YouTube Analyzer Script

Overall, this script allows for efficient data retrieval and analysis of YouTube channel video view counts and cost estimation.

I wrote this script the summer of 2020 while working at a small startup company. You can see the source code for this script on my GitHub, which is linked below.

This is a Python script that pulls data from the YouTube Data API v3 using the requests library to make HTTP requests. The script pulls video data from specified YouTube channels, including the number of views for each video, and calculates the cost per mille (CPM) for the channel based on the average views per video.

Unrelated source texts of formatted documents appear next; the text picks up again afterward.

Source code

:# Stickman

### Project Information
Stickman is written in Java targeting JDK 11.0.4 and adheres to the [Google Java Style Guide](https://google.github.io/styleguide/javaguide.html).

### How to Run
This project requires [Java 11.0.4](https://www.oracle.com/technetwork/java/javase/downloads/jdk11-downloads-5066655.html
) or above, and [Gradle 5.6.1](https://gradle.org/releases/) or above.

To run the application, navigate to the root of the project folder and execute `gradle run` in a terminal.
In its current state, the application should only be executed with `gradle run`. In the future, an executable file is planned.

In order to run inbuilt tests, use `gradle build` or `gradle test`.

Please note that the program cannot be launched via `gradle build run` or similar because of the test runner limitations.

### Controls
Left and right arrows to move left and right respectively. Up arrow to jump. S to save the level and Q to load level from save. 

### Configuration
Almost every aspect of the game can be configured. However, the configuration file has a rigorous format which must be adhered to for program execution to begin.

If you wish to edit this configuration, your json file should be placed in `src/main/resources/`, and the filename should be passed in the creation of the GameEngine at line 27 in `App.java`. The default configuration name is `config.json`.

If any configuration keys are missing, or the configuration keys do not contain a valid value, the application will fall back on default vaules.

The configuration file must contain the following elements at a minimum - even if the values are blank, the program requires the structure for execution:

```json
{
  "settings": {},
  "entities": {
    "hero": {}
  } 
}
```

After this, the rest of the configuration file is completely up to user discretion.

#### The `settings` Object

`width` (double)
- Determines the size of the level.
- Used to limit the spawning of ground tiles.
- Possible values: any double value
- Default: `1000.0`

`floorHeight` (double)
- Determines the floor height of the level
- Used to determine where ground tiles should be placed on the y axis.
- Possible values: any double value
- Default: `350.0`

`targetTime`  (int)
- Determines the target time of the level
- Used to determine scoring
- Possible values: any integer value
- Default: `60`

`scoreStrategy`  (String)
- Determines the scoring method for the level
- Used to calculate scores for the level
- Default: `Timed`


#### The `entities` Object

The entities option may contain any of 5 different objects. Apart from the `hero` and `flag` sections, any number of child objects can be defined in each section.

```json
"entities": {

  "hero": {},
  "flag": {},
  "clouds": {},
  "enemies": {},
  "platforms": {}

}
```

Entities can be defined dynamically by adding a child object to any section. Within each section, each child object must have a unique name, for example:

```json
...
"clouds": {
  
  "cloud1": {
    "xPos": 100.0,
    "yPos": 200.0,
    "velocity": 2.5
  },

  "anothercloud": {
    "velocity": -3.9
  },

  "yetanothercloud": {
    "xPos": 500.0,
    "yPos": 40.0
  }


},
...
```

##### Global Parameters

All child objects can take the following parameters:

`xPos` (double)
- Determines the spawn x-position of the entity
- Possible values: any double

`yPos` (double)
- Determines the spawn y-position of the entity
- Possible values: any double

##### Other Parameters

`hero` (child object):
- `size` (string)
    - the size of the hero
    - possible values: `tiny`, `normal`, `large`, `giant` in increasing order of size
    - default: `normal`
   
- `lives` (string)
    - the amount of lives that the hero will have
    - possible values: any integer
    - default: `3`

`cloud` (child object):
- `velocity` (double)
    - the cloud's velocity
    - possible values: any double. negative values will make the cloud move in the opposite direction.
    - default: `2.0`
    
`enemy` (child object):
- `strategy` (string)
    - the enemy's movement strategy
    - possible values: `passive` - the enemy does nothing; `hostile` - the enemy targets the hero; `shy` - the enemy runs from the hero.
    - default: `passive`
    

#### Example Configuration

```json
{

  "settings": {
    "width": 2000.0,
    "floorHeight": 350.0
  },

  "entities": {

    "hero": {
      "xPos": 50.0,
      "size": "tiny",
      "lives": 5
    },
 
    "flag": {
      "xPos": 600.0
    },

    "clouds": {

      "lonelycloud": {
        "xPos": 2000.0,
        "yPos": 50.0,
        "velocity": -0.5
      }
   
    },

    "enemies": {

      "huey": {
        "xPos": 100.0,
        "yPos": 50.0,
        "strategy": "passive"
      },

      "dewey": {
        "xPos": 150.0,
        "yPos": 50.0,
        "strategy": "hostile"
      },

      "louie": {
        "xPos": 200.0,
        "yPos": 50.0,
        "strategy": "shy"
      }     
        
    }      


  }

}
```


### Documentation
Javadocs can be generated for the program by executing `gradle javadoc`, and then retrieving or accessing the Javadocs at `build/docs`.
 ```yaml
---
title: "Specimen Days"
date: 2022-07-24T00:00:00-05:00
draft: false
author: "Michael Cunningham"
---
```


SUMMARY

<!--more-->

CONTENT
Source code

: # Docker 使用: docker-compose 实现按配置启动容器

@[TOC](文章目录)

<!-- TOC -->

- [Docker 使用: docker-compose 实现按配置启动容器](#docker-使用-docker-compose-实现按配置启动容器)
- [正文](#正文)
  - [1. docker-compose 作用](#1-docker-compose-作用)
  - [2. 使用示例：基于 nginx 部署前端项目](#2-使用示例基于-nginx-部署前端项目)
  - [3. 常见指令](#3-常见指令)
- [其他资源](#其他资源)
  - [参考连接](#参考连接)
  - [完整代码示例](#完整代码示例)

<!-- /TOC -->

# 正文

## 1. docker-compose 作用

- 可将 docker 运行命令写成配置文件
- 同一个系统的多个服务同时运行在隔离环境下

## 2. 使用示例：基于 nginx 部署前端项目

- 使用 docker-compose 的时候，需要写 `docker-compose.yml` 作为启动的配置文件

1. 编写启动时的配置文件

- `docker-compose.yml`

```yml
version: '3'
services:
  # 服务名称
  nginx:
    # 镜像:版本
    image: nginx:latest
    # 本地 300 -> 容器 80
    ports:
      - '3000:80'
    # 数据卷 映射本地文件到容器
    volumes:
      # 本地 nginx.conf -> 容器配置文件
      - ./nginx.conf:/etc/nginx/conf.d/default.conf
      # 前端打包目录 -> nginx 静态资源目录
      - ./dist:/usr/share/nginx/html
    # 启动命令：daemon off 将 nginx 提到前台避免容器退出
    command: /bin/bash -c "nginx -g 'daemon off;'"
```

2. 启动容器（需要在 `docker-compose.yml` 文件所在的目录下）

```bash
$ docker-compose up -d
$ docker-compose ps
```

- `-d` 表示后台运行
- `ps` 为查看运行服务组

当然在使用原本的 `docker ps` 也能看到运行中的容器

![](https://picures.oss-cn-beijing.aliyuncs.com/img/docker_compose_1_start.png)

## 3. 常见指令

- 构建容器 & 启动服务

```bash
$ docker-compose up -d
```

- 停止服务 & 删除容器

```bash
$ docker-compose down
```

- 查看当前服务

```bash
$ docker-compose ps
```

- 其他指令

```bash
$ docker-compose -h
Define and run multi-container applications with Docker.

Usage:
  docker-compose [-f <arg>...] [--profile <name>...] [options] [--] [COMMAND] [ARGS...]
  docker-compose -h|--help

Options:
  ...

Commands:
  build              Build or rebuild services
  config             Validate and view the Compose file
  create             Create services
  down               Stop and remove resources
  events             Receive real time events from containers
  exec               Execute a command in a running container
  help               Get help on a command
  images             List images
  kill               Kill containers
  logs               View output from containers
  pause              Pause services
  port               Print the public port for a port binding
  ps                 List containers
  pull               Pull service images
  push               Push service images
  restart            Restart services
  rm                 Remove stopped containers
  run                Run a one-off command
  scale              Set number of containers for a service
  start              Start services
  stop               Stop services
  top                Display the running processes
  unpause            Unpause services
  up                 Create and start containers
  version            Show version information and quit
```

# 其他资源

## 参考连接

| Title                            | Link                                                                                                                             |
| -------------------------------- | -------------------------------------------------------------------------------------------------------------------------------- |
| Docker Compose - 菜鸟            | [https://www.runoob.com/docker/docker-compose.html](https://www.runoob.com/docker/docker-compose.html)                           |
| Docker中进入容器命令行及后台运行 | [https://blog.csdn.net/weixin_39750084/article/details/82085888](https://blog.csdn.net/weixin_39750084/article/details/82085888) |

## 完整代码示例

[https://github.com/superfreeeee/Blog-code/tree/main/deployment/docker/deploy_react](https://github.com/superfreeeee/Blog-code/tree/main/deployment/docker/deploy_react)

The script begins by importing the necessary libraries, including sys, yaml, json, requests, Retry, HTTPAdapter, and numpy. The script uses yaml to load keys and channel IDs from external YAML files.

The s object creates a new Session object from the requests library and sets verify to False to disable SSL certificate verification. The script then disables SSL warnings for the urllib3 package and sets a retry policy for the requests library using the Retry and HTTPAdapter objects.

The script defines several functions. The getSingleID function extracts the channel ID from a YouTube channel URL. The getChannelIDs function loads the channel URLs from a YAML file and extracts the channel IDs for each URL using the getSingleID function. The getVideoIDs function uses the YouTube Data API v3 to retrieve the video IDs for a given channel ID, and the getViews function retrieves the view count for a given video ID.

The getData function writes the video data for each channel to a CSV file. The function begins by writing a header row to the CSV file, including the video view counts and the CPM for the channel. The function then loops through each channel ID, retrieves the video IDs for the channel using the getVideoIDs function, and retrieves the view count for each video using the getViews function. The function calculates the mean and standard deviation for the video view counts and removes any outliers more than two standard deviations from the mean. Finally, the function calculates the CPM for the channel using the getCPM function and writes the data to the CSV file.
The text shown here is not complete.